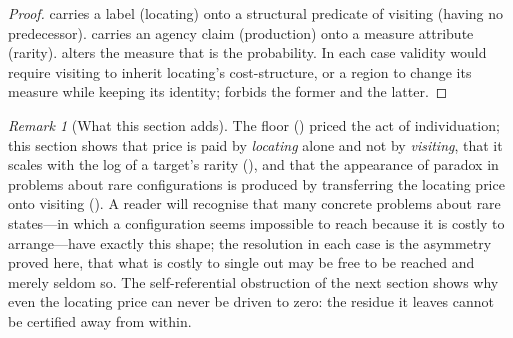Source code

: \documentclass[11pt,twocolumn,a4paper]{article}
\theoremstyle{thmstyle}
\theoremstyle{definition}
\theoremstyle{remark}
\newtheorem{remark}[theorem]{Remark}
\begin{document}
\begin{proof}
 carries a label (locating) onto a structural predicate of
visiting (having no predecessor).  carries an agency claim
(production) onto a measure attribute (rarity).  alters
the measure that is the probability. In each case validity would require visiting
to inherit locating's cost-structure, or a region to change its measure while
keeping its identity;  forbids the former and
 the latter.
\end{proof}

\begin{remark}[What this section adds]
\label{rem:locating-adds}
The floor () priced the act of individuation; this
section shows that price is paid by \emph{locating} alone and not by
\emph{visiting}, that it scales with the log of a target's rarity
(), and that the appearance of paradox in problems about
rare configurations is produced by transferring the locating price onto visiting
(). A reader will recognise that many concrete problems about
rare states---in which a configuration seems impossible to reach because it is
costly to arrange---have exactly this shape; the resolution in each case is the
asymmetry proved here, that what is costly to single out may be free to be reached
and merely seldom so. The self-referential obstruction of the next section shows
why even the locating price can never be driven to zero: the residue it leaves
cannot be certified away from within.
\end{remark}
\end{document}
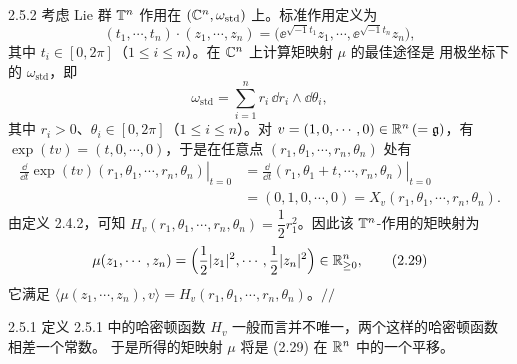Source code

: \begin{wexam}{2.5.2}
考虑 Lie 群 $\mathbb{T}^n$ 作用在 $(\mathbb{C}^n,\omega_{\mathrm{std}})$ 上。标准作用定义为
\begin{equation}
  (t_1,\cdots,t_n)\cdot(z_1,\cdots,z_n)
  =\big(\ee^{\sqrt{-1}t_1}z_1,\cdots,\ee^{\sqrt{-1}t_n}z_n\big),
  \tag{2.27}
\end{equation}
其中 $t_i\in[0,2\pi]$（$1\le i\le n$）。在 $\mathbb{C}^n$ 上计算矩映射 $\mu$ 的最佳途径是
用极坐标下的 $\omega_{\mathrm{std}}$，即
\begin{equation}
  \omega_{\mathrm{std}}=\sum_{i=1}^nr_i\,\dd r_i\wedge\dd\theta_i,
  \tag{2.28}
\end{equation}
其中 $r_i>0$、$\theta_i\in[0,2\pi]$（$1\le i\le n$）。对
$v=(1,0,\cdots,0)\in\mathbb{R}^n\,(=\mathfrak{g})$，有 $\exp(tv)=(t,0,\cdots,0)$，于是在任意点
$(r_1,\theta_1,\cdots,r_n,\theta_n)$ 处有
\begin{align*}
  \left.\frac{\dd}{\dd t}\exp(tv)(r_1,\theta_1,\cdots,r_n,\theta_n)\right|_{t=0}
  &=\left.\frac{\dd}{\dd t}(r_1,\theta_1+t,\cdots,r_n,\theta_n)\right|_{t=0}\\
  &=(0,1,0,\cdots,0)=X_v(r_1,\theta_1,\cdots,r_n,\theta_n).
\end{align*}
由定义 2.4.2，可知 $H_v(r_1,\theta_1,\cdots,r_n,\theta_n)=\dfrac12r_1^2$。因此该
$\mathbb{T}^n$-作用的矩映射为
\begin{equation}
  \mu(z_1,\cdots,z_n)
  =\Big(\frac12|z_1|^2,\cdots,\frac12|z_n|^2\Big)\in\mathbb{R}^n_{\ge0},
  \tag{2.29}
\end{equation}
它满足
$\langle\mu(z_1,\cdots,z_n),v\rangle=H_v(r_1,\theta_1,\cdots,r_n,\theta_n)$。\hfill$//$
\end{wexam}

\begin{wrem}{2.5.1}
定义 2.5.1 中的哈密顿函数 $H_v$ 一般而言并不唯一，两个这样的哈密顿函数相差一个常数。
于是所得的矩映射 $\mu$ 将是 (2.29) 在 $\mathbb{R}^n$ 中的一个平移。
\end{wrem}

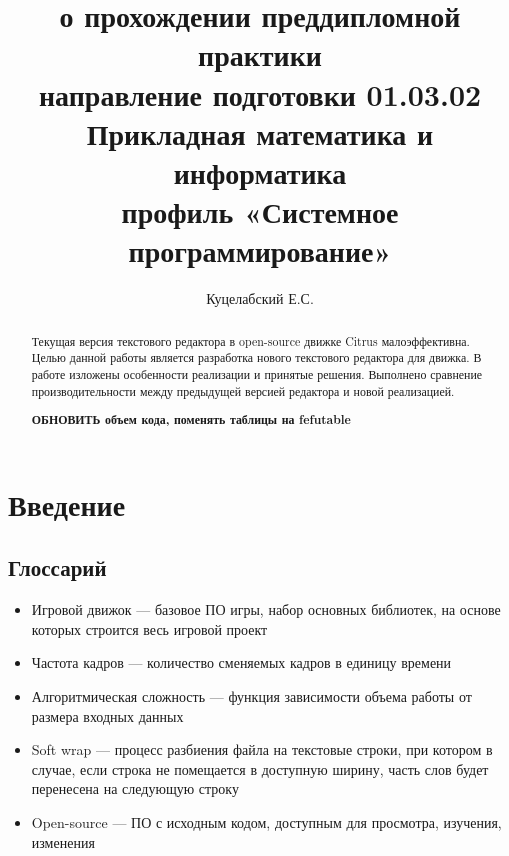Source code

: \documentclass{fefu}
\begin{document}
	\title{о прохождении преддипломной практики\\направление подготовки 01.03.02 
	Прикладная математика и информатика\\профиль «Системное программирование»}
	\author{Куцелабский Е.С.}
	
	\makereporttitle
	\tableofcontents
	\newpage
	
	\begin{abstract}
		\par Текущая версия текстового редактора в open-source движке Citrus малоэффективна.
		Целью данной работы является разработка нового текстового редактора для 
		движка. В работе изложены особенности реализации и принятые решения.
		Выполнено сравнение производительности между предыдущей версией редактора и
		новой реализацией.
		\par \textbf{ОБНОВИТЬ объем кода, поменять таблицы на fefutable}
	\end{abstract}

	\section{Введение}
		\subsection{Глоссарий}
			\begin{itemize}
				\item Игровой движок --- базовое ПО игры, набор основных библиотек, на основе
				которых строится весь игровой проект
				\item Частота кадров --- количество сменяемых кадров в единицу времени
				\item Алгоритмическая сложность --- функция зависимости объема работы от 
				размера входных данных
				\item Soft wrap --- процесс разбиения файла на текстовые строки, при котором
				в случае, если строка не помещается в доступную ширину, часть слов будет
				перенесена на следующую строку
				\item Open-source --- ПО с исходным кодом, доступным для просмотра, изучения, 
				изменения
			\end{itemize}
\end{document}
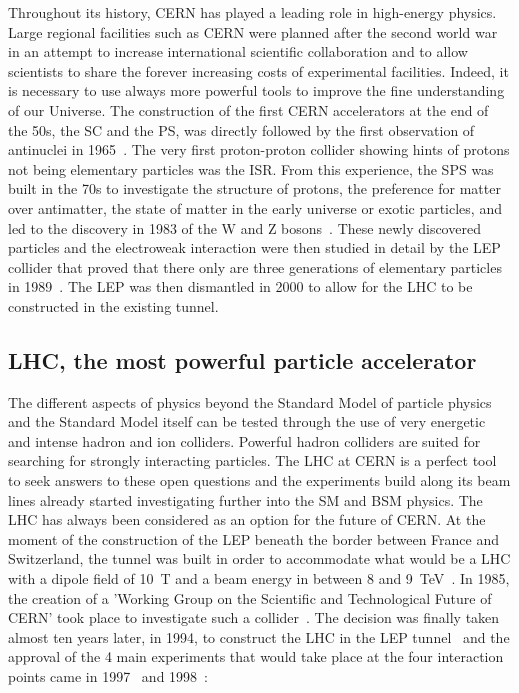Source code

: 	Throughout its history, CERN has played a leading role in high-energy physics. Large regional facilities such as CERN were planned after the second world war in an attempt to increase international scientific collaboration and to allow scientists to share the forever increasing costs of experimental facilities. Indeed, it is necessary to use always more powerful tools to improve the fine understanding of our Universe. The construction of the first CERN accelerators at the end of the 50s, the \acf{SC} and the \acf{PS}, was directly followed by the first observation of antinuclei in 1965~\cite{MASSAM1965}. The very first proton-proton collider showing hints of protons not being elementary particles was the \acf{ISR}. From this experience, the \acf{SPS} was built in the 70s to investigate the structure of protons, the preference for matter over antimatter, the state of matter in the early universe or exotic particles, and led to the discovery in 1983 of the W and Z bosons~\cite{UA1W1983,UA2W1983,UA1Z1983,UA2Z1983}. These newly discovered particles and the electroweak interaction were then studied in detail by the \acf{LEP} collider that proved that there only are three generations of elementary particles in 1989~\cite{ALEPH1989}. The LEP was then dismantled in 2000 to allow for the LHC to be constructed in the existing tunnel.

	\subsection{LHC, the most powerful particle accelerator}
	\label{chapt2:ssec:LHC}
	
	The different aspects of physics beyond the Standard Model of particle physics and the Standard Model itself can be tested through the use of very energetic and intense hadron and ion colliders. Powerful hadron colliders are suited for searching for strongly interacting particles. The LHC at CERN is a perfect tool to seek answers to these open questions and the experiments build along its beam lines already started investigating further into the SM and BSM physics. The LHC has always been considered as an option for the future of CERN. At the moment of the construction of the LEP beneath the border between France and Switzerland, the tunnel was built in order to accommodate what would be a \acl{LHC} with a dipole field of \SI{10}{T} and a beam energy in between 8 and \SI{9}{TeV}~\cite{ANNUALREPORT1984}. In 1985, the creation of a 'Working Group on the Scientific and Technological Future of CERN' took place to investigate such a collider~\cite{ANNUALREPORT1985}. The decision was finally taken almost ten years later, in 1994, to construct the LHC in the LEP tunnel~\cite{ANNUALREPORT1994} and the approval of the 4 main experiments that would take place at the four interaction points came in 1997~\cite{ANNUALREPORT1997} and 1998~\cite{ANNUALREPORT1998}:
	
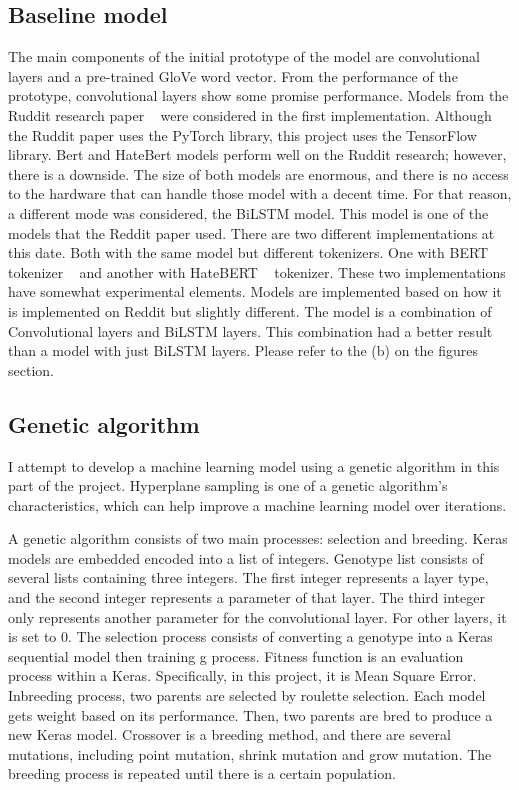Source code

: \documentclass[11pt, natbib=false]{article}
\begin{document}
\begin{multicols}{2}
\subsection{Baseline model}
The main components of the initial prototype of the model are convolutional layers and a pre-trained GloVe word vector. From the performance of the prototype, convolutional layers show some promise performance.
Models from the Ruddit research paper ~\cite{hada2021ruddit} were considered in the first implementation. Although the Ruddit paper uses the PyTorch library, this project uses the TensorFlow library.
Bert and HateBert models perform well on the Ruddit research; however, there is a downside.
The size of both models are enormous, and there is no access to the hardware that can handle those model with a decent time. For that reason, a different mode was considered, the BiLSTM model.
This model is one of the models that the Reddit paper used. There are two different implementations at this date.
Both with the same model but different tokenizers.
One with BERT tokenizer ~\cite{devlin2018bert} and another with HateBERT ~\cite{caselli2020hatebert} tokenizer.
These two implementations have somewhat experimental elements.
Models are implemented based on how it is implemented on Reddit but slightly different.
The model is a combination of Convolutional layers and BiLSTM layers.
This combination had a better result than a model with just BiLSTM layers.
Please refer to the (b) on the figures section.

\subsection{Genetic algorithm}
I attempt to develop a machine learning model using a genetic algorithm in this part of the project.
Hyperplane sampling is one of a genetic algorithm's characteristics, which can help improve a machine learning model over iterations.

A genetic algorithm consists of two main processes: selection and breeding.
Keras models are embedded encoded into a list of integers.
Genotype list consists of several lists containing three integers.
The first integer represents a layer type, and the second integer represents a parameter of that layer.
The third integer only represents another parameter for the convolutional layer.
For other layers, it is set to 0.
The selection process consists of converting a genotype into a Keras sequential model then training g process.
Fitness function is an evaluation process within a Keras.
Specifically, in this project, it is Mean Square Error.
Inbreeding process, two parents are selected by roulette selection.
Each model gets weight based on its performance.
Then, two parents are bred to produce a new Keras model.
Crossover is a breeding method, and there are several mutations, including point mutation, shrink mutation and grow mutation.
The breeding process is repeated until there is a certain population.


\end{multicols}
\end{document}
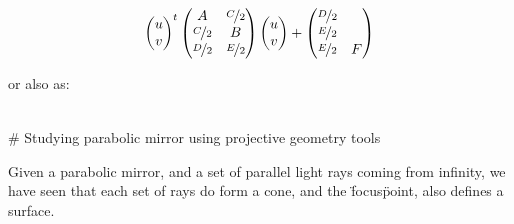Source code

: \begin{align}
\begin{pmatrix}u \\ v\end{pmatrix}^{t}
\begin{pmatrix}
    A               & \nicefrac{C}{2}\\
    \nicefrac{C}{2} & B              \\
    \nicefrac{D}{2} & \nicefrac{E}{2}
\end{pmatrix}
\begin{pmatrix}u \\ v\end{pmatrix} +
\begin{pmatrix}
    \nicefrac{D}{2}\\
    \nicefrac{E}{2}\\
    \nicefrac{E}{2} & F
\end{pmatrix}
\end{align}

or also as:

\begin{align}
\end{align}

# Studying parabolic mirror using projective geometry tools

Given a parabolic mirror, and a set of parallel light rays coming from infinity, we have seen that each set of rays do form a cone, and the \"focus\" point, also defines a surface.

EXERCISE =>
Starting at the top of the listing above, reproduce each line up to and including the one with "(), and that"; omit the pictures.

EXERCISE SOLUTION =>
Source code

: \documentclass[11pt,twocolumn,a4paper]{article}
\theoremstyle{thmstyle}
\theoremstyle{definition}
\theoremstyle{remark}
\newtheorem{remark}[theorem]{Remark}
\begin{document}
\begin{proof}
 carries a label (locating) onto a structural predicate of
visiting (having no predecessor).  carries an agency claim
(production) onto a measure attribute (rarity).  alters
the measure that is the probability. In each case validity would require visiting
to inherit locating's cost-structure, or a region to change its measure while
keeping its identity;  forbids the former and
 the latter.
\end{proof}

\begin{remark}[What this section adds]
\label{rem:locating-adds}
The floor () priced the act of individuation; this
section shows that price is paid by \emph{locating} alone and not by
\emph{visiting}, that it scales with the log of a target's rarity
(), and that the appearance of paradox in problems about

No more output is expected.